MADDE 5- İmar planları ve imar planlarına dayanılarak yapılan uygulama işlemleriyle mülkiyet hakkına ilişkin idarelerce düzenleme yapılmaktadır. Bu tür işlemlere karşı açılan davaların uzun sürede sonuçlanması; en temel haklardan olan mülkiyet hakkına dokunmakta, vatandaşların taşınmazından tasarruf etme hakkı kısıtlanmakta ve ilgili idareler veya belediyeler planlı şehirleşmeyi gerçekleştirememektedirler. Bu nedenle madde ile; 2577 sayılı Kanunun 20/A maddesinin birinci fıkrasında düzenleme yapılarak, imar planları ile imar planlarına göre yapılan arazi ve arsa düzenleme işlemlerine karşı açılan davaların ivedi yargılama usulüne tabi olması amaçlanmaktadır. 

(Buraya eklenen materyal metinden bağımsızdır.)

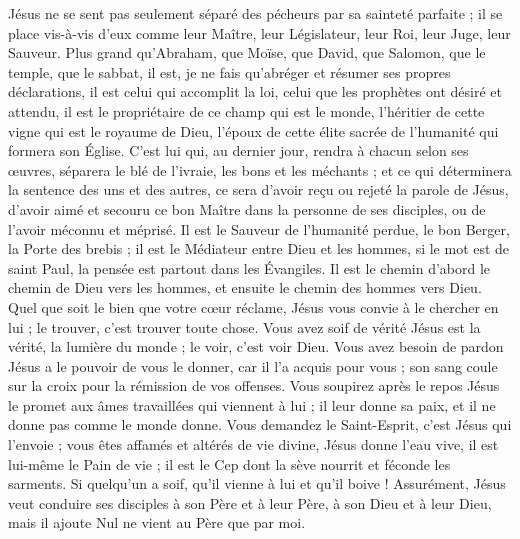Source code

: Jésus ne se sent pas seulement séparé des pécheurs par sa sainteté parfaite ; il se place vis-à-vis d’eux comme leur Maître, leur Législateur, leur Roi, leur Juge, leur Sauveur.
Plus grand qu’Abraham, que Moïse, que David, que Salomon, que le temple, que le sabbat, il est, je ne fais qu’abréger et résumer ses propres déclarations, il est celui qui accomplit la loi, celui que les prophètes ont désiré et attendu, il est le propriétaire de ce champ qui est le monde, l’héritier de cette vigne qui est le royaume de Dieu, l’époux de cette élite sacrée de l’humanité qui formera son Église.
C’est lui qui, au dernier jour, rendra à chacun selon ses œuvres, séparera le blé de l’ivraie, les bons et les méchants ; et ce qui déterminera la sentence des uns et des autres, ce sera d’avoir reçu ou rejeté la parole de Jésus, d’avoir aimé et secouru ce bon Maître dans la personne de ses disciples, ou de l’avoir méconnu et méprisé.
Il est le Sauveur de l’humanité perdue, le bon Berger, la Porte des brebis ; il est le Médiateur entre Dieu et les hommes, \ocadr{} si le mot est de saint Paul, la pensée est partout dans les Évangiles.
Il est le chemin\frcolon{} d’abord le chemin de Dieu vers les hommes, et ensuite le chemin des hommes vers Dieu.
Quel que soit le bien que votre cœur réclame, Jésus vous convie à le chercher en lui ; \Og{} le trouver, c’est trouver toute chose\Fg{}. Vous avez soif de vérité\frcolon{} Jésus est la vérité, la lumière du monde ; le voir, c’est voir Dieu. Vous avez besoin de pardon\frcolon{} Jésus a le pouvoir de vous le donner, car il l’a acquis pour vous ; son sang coule sur la croix pour la rémission de vos offenses. Vous soupirez après le repos\frcolon{} Jésus le promet aux âmes travaillées qui viennent à lui ; il leur donne sa paix, et il ne donne pas comme le monde donne. Vous demandez le Saint-Esprit, c’est Jésus qui l’envoie ; vous êtes affamés et altérés de vie divine, Jésus donne l’eau vive, il est lui-même le Pain de vie ; il est le Cep dont la sève nourrit et féconde les sarments. Si quelqu’un a soif, qu’il vienne à lui et qu’il boive ! Assurément, Jésus veut conduire ses disciples à son Père et à leur Père, à son Dieu et à leur Dieu, mais il ajoute\frcolon{} \Og{} Nul ne vient au Père que par moi.\Fg{}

MADDE 6- Madde ile; fiilen uygulama imkanı kalmadığından, 3194 sayılı İmar Kanununun 7 nci maddesinde yer alan “mevzi” ibaresinin madde metninden çıkarılması amaçlanmaktadır. 

MADDE 7- Madde ile; 3194 sayılı Kanunun 8 inci maddesinde düzenleme yapılarak; 
- Kesinleşen planların kopyalarının Çevre ve Şehircilik Bakanlığına elektronik ortamda gönderilmesi ve ilgili idaresi tarafından elektronik arşiv ortamına yüklenmesi ve böylelikle 
Bakanlığın taşra birimlerinin Mekansal Veri Arşiv Sistemi (MVAS) benzeri bir yapıya doküman yükleme yükünün azaltılması, 
- E-plan otomasyon sistemi üzerinden Plan İşlem Numarası alınması ve planların sayısal verilerinin bu ortamda toplanması sayesinde, plan verilerinin erişilebilirliğinin artırılması, kontrollü ve doğru şekilde izleme ve arşivleme işlemlerinin yapılması, 
- Onaylanan imar planlarının hak sahipleri ve kamuoyunca haberdar olunması için ilgili muhtarlıklarda planın askıya çıkarıldığına dair bilgilendirme ilanı ve değişikliğin yapıldığı alanda da tabela ile bilgilendirme yapılması, 
- Kentsel tasarım projelerinin uygulama imar planı ile birlikte sunularak planların niteliğinin artırılması, 
İmar planlarının ve imar uygulamalarının sürüncemede kalmaması, mülkiyet haklarının kısıtlanmaması ve idari işlemlerin istikrarının sağlanması amacıyla kesinleşmiş planlara ve parselasyon planlarına karşı kesinleşme tarihinden itibaren herhalde beş yıl içinde dava açılabilmesi, 
-Yürürlükteki imar planlarında serbest olarak belirlenmiş yüksekliklere ilişkin düzenleme yapılarak bina yüksekliklerinin belirli olması ve vatandaşlar arasındaki mağduriyetin önlenmesi, 
-Büyükşehirlerde il Özel İdareleri kaldırıldığından ve Büyükşehirlerde yer alan köyler mahalleye, muhtarlar da artık mahalle muhtarlarına dönüştüğünden ve bu alanların ilçe belediyelerinin hizmet alanına girmesinden ötürü İl Özel İdaresi ve muhtarların görevlerinin ilçe belediyelerince yürütülmesi, amaçlanmaktadır. 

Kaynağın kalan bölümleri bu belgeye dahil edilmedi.